## YOUR GOAL
Below is a block of records; repeat all of them exactly.

## DATA TO USE

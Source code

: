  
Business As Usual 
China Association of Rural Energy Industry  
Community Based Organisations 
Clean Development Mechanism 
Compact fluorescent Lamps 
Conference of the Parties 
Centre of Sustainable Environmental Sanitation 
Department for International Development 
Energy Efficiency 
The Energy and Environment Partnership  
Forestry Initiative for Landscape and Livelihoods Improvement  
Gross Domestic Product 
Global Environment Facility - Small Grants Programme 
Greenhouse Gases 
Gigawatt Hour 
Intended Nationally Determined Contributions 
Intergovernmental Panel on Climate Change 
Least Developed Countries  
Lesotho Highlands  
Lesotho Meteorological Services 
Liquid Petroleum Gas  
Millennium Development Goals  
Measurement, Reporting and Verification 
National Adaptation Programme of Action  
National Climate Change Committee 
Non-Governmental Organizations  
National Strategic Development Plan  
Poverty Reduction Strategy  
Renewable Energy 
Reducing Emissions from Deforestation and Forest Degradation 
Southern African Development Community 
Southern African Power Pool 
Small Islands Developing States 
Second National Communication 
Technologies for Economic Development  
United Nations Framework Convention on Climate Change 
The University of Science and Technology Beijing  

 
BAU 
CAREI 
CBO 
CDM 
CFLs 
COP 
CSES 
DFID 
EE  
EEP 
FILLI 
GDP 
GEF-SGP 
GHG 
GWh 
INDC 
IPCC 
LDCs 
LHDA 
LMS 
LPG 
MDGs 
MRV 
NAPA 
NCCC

## EXERCISE OUTPUT
Source code

:  
Business As Usual 
China Association of Rural Energy Industry  
Community Based Organisations 
Clean Development Mechanism 
Compact fluorescent Lamps 
Conference of the Parties 
Centre of Sustainable Environmental Sanitation 
Department for International Development 
Energy Efficiency 
The Energy and Environment Partnership  
Forestry Initiative for Landscape and Livelihoods Improvement  
Gross Domestic Product 
Global Environment Facility - Small Grants Programme 
Greenhouse Gases 
Gigawatt Hour 
Intended Nationally Determined Contributions 
Intergovernmental Panel on Climate Change 
Least Developed Countries  
Lesotho Highlands  
Lesotho Meteorological Services 
Liquid Petroleum Gas  
Millennium Development Goals  
Measurement, Reporting and Verification 
National Adaptation Programme of Action  
National Climate Change Committee 
Non-Governmental Organizations  
National Strategic Development Plan  
Poverty Reduction Strategy  
Renewable Energy 
Reducing Emissions from Deforestation and Forest Degradation 
Southern African Development Community 
Southern African Power Pool 
Small Islands Developing States 
Second National Communication 
Technologies for Economic Development  
United Nations Framework Convention on Climate Change 
The University of Science and Technology Beijing  

 
BAU 
CAREI 
CBO 
CDM 
CFLs 
COP 
CSES 
DFID 
EE  
EEP 
FILLI 
GDP 
GEF-SGP 
GHG 
GWh 
INDC 
IPCC 
LDCs 
LHDA 
LMS 
LPG 
MDGs 
MRV 
NAPA 
NCCC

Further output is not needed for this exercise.